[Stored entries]
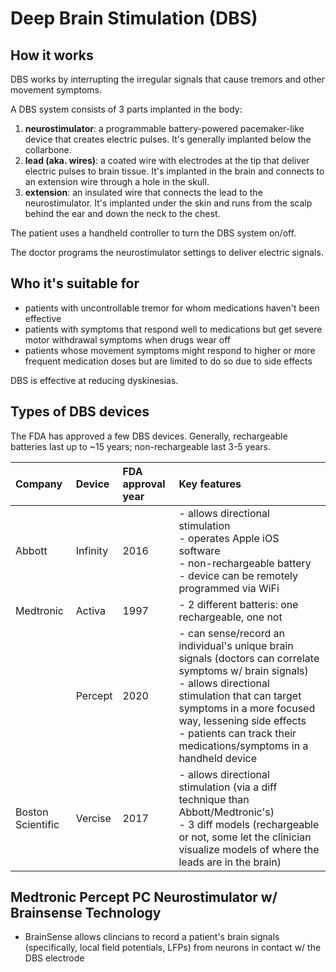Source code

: # Deep Brain Stimulation (DBS)

## How it works

DBS works by interrupting the irregular signals that cause tremors and other movement symptoms.

A DBS system consists of 3 parts implanted in the body:

1. **neurostimulator**: a programmable battery-powered pacemaker-like device that creates electric pulses. It's generally implanted below the collarbone.
2. **lead (aka. wires)**: a coated wire with electrodes at the tip that deliver electric pulses to brain tissue. It's implanted in the brain and connects to an extension wire through a hole in the skull.
3. **extension**: an insulated wire that connects the lead to the neurostimulator. It's implanted under the skin and runs from the scalp behind the ear and down the neck to the chest.

The patient uses a handheld controller to turn the DBS system on/off. 

The doctor programs the neurostimulator settings to deliver electric signals.

## Who it's suitable for

- patients with uncontrollable tremor for whom medications haven't been effective
- patients with symptoms that respond well to medications but get severe motor withdrawal symptoms when drugs wear off
- patients whose movement symptoms might respond to higher or more frequent medication doses but are limited to do so due to side effects

DBS is effective at reducing dyskinesias.

## Types of DBS devices

The FDA has approved a few DBS devices. Generally, rechargeable batteries last up to ~15 years; non-rechargeable last 3-5 years.

| Company | Device  | FDA approval year | Key features | 
| :------------- |:------------- |:------------- |:-------------
| Abbott  | Infinity  | 2016 | - allows directional stimulation<br>- operates Apple iOS software<br>- non-rechargeable battery<br>- device can be remotely programmed via WiFi<br>
| Medtronic  | Activa  | 1997 | - 2 different batteris: one rechargeable, one not
|   | Percept  | 2020 | - can sense/record an individual's unique brain signals (doctors can correlate symptoms w/ brain signals)<br>- allows directional stimulation that can target symptoms in a more focused way, lessening side effects<br>- patients can track their medications/symptoms in a handheld device
| Boston Scientific  | Vercise  | 2017 | - allows directional stimulation (via a diff technique than Abbott/Medtronic's)<br>- 3 diff models (rechargeable or not, some let the clinician visualize models of where the leads are in the brain)

## Medtronic Percept PC Neurostimulator w/ Brainsense Technology

- BrainSense allows clincians to record a patient's brain signals (specifically, local field potentials, LFPs) from neurons in contact w/ the DBS electrode
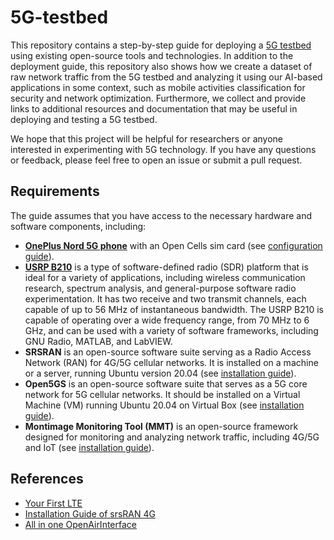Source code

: # 5G-testbed
This repository contains a step-by-step guide for deploying a [5G testbed](./architecture.md) using existing open-source tools and technologies. In addition to the deployment guide, this repository also shows how we create a dataset of raw network traffic from the 5G testbed and analyzing it using our AI-based applications in some context, such as mobile activities classification for security and network optimization. Furthermore, we collect and provide links to additional resources and documentation that may be useful in deploying and testing a 5G testbed.

We hope that this project will be helpful for researchers or anyone interested in experimenting with 5G technology. If you have any questions or feedback, please feel free to open an issue or submit a pull request.

## Requirements
The guide assumes that you have access to the necessary hardware and software components, including:
- [**OnePlus Nord 5G phone**](https://www.oneplus.com/fr/nord-ce-5g/specs) with an Open Cells sim card (see [configuration guide](./5G_phones.md)).
- [**USRP B210**](https://www.ettus.com/all-products/ub210-kit/) is a type of software-defined radio (SDR) platform that is ideal for a variety of applications, including wireless communication research, spectrum analysis, and general-purpose software radio experimentation. It has two receive and two transmit channels, each capable of up to 56 MHz of instantaneous bandwidth. The USRP B210 is capable of operating over a wide frequency range, from 70 MHz to 6 GHz, and can be used with a variety of software frameworks, including GNU Radio, MATLAB, and LabVIEW.
- **SRSRAN** is an open-source software suite serving as a Radio Access Network (RAN) for 4G/5G cellular networks. It is installed on a machine or a server, running Ubuntu version 20.04 (see [installation guide](./srsRAN.md)).
- **Open5GS** is an open-source software suite that serves as a 5G core network for 5G cellular networks. It should be installed on a Virtual Machine (VM) running Ubuntu 20.04 on Virtual Box (see [installation guide](./open5gs.md)).
- **Montimage Monitoring Tool (MMT)** is an open-source framework designed for monitoring and analyzing network traffic, including 4G/5G and IoT (see [installation guide](./mmt.md)).

## References
- [Your First LTE](https://open5gs.org/open5gs/docs/tutorial/01-your-first-lte/)
- [Installation Guide of srsRAN 4G](https://docs.srsran.com/projects/4g/en/latest/general/source/1_installation.html)
- [All in one OpenAirInterface](https://open-cells.com/index.php/2019/09/22/all-in-one-openairinterface/)
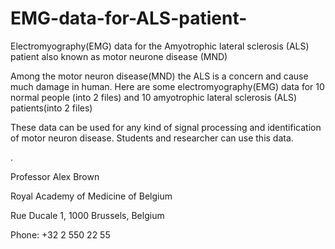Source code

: # EMG-data-for-ALS-patient-
Electromyography(EMG) data for the Amyotrophic lateral sclerosis (ALS) patient  also known as motor neurone disease (MND)

Among the motor neuron disease(MND) the ALS is a concern and cause much damage in human.
Here are some electromyography(EMG) data for 10 normal people (into 2 files) and 
10 amyotrophic lateral sclerosis (ALS) patients(into 2 files) 

These data can be used for any kind of signal processing and identification of motor neuron disease.
Students and researcher can use this data.

.


Professor Alex Brown

Royal Academy of Medicine of Belgium

Rue Ducale 1, 1000 Brussels, Belgium

Phone: +32 2 550 22 55
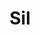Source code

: ---
title: Sil
date: 
draft: false

# descripcion
description : Ovalo grande

materials: Plata 925

color: Opalo turquesa

dimensions: 1,8cm

code: 02-08-0052

type: "Dijes"

categories: []

price: $2.720,00

# Images
# first image will be shown in the product page
images:
  # - image: "images/path_to_image"
  # La ubicacion de las imagenes es imagenes/Dijes/Dijes.Opalo/02-08-0052-sil
  - image: "./images/dijes/opalo/02-08-0052-ovalo-grande_a.JPG"
  - image: "./images/dijes/opalo/02-08-0052-ovalo-grande_b.JPG"
---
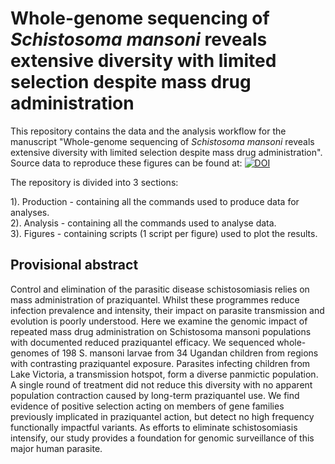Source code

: # Whole-genome sequencing of *Schistosoma mansoni* reveals extensive diversity with limited selection despite mass drug administration


This repository contains the data and the analysis workflow for the manuscript "Whole-genome sequencing of *Schistosoma mansoni* reveals extensive diversity with limited selection despite mass drug administration". Source data to reproduce these figures can be found at: [![DOI](https://zenodo.org/badge/DOI/10.5281/zenodo.5013683.svg)](https://doi.org/10.5281/zenodo.5013683)


The repository is divided into 3 sections:

1). Production - containing all the commands used to produce data for analyses.<br />
2). Analysis - containing all the commands used to analyse data.<br />
3). Figures - containing scripts (1 script per figure) used to plot the results. <br />

## Provisional abstract

Control and elimination of the parasitic disease schistosomiasis relies on mass administration of praziquantel. Whilst these programmes reduce infection prevalence and intensity, their impact on parasite transmission and evolution is poorly understood. Here we examine the genomic impact of repeated mass drug administration on Schistosoma mansoni populations with documented reduced praziquantel efficacy. We sequenced whole-genomes of 198 S. mansoni larvae from 34 Ugandan children from regions with contrasting praziquantel exposure. Parasites infecting children from Lake Victoria, a transmission hotspot, form a diverse panmictic population. A single round of treatment did not reduce this diversity with no apparent population contraction caused by long-term praziquantel use. We find evidence of positive selection acting on members of gene families previously implicated in praziquantel action, but detect no high frequency functionally impactful variants. As efforts to eliminate schistosomiasis intensify, our study provides a foundation for genomic surveillance of this major human parasite.

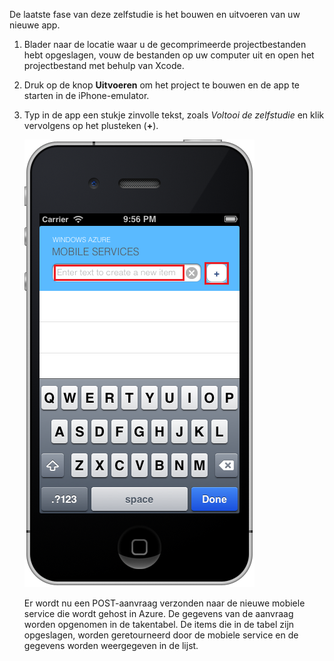 


De laatste fase van deze zelfstudie is het bouwen en uitvoeren van uw nieuwe app.

1. Blader naar de locatie waar u de gecomprimeerde projectbestanden hebt opgeslagen, vouw de bestanden op uw computer uit en open het projectbestand met behulp van Xcode.

2. Druk op de knop **Uitvoeren** om het project te bouwen en de app te starten in de iPhone-emulator.

3. Typ in de app een stukje zinvolle tekst, zoals _Voltooi de zelfstudie_ en klik vervolgens op het plusteken (**+**).

    ![](./media/mobile-services-ios-run-app/mobile-quickstart-startup-ios.png)

    Er wordt nu een POST-aanvraag verzonden naar de nieuwe mobiele service die wordt gehost in Azure. De gegevens van de aanvraag worden opgenomen in de takentabel. De items die in de tabel zijn opgeslagen, worden geretourneerd door de mobiele service en de gegevens worden weergegeven in de lijst.

    </div>



<!--HONumber=Aug16_HO4-->


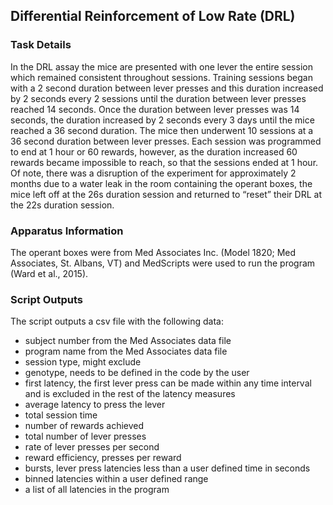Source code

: ## Differential Reinforcement of Low Rate (DRL)
### Task Details
In the DRL assay the mice are presented with one lever the entire session which remained consistent throughout sessions. Training sessions began with a 2 second duration between lever presses and this duration increased by 2 seconds every 2 sessions until the duration between lever presses reached 14 seconds. Once the duration between lever presses was 14 seconds, the duration increased by 2 seconds every 3 days until the mice reached a 36 second duration. The mice then underwent 10 sessions at a 36 second duration between lever presses. Each session was programmed to end at 1 hour or 60 rewards, however, as the duration increased 60 rewards became impossible to reach, so that the sessions ended at 1 hour.  Of note, there was a disruption of the experiment for approximately 2 months due to a water leak in the room containing the operant boxes, the mice left off at the 26s duration session and returned to “reset” their DRL at the 22s duration session.
### Apparatus Information
The operant boxes were from Med Associates Inc. (Model 1820; Med Associates, St. Albans, VT) and MedScripts were used to run the program (Ward et al., 2015).
### Script Outputs
The script outputs a csv file with the following data:
- subject number from the Med Associates data file
- program name from the Med Associates data file
- session type, might exclude
- genotype, needs to be defined in the code by the user
- first latency, the first lever press can be made within any time interval and is excluded in the rest of the latency measures
- average latency to press the lever
- total session time
- number of rewards achieved
- total number of lever presses
- rate of lever presses per second
- reward efficiency, presses per reward
- bursts, lever press latencies less than a user defined time in seconds
- binned latencies within a user defined range
- a list of all latencies in the program


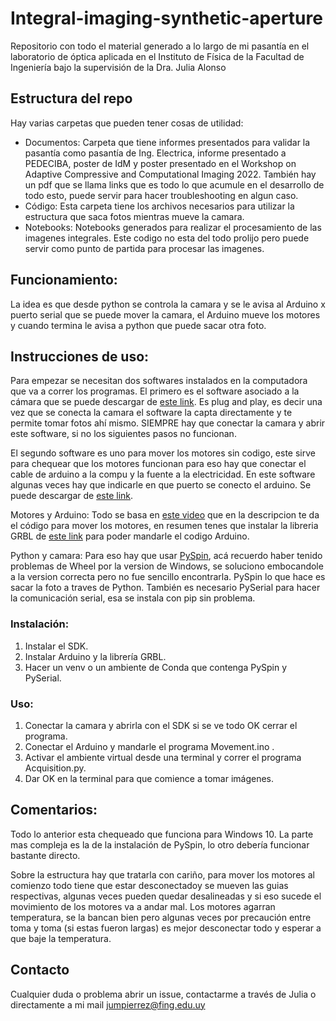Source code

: # Integral-imaging-synthetic-aperture
Repositorio con todo el material generado a lo largo de mi pasantía en el laboratorio de óptica aplicada en el Instituto de Física de la Facultad de Ingeniería bajo la supervisión de la Dra. Julia Alonso

## Estructura del repo

Hay varias carpetas que pueden tener cosas de utilidad:
- Documentos: Carpeta que tiene informes presentados para validar la pasantía como pasantía de Ing. Electrica, informe presentado a PEDECIBA, poster de IdM y poster presentado en el Workshop on Adaptive Compressive and Computational Imaging 2022. También hay un pdf que se llama links que es todo lo que acumule en el desarrollo de todo esto, puede servir para hacer troubleshooting en algun caso.
- Código: Esta carpeta tiene los archivos necesarios para utilizar la estructura que saca fotos mientras mueve la camara.
- Notebooks: Notebooks generados para realizar el procesamiento de las imagenes integrales. Este codigo no esta del todo prolijo pero puede servir como punto de partida para procesar las imagenes. 

## Funcionamiento:

La idea es que desde python se controla la camara y se le avisa al Arduino x puerto serial que se puede mover la camara, el Arduino mueve los motores y cuando termina le avisa a python que puede sacar otra foto. 

## Instrucciones de uso:

Para empezar se necesitan dos softwares instalados en la computadora que va a correr los programas. El primero es el software asociado a la cámara que se puede descargar de [este link](https://www.flir.com/products/spinnaker-sdk/). Es plug and play, es decir una vez que se conecta la camara el software la capta directamente y te permite tomar fotos ahí mismo. SIEMPRE hay que conectar la camara y abrir este software, si no los siguientes pasos no funcionan. 

El segundo software es uno para mover los motores sin codigo, este sirve para chequear que los motores funcionan para eso hay que conectar el cable de arduino a la compu y la fuente a la electricidad. En este software algunas veces hay que indicarle en que puerto se conecto el arduino. Se puede descargar de [este link](https://drive.google.com/file/d/12w0aJEAhwovQf3WCCmGwqNnhMwnoQ3hO/view). 

Motores y Arduino:  Todo se basa en [este video](https://www.youtube.com/watch?v=zUb8tiFCwmk) que en la descripcion te da el código para mover los motores, en resumen tenes que instalar la libreria GRBL de [este link](https://drive.google.com/file/d/12w0aJEAhwovQf3WCCmGwqNnhMwnoQ3hO/view) para poder mandarle el codigo Arduino. 

Python y camara: Para eso hay que usar [PySpin](https://pypi.org/project/EasyPySpin/), acá recuerdo haber tenido problemas de Wheel por la version de Windows, se soluciono embocandole a la version correcta pero no fue sencillo encontrarla. PySpin lo que hace es sacar la foto a traves de Python. También es necesario PySerial para hacer la comunicación serial, esa se instala con pip sin problema.

### Instalación:

1. Instalar el SDK.
2. Instalar Arduino y la librería GRBL.
3. Hacer un venv o un ambiente de Conda que contenga PySpin y PySerial.

### Uso:

1. Conectar la camara y abrirla con el SDK si se ve todo OK cerrar el programa.
2. Conectar el Arduino y mandarle el programa Movement.ino .
3. Activar el ambiente virtual desde una terminal y correr el programa Acquisition.py.
4. Dar OK en la terminal para que comience a tomar imágenes.

## Comentarios:

Todo lo anterior esta chequeado que funciona para Windows 10. La parte mas compleja es la de la instalación de PySpin, lo otro debería funcionar bastante directo.

Sobre la estructura hay que tratarla con cariño, para mover los motores al comienzo todo tiene que estar desconectadoy se mueven las guias respectivas, algunas veces pueden quedar desalineadas y si eso sucede el movimiento de los motores va a andar mal. Los motores agarran temperatura, se la bancan bien pero algunas veces por precaución entre toma y toma (si estas fueron largas) es mejor desconectar todo y esperar a que baje la temperatura. 

## Contacto

Cualquier duda o problema abrir un issue, contactarme a través de Julia o directamente a mi mail jumpierrez@fing.edu.uy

§ TASK ITEM
The output consists solely of the lines from the line that contains "## Contacto" through the final line of the data.

§ WRITTEN SOLUTION
## Contacto

Cualquier duda o problema abrir un issue, contactarme a través de Julia o directamente a mi mail jumpierrez@fing.edu.uy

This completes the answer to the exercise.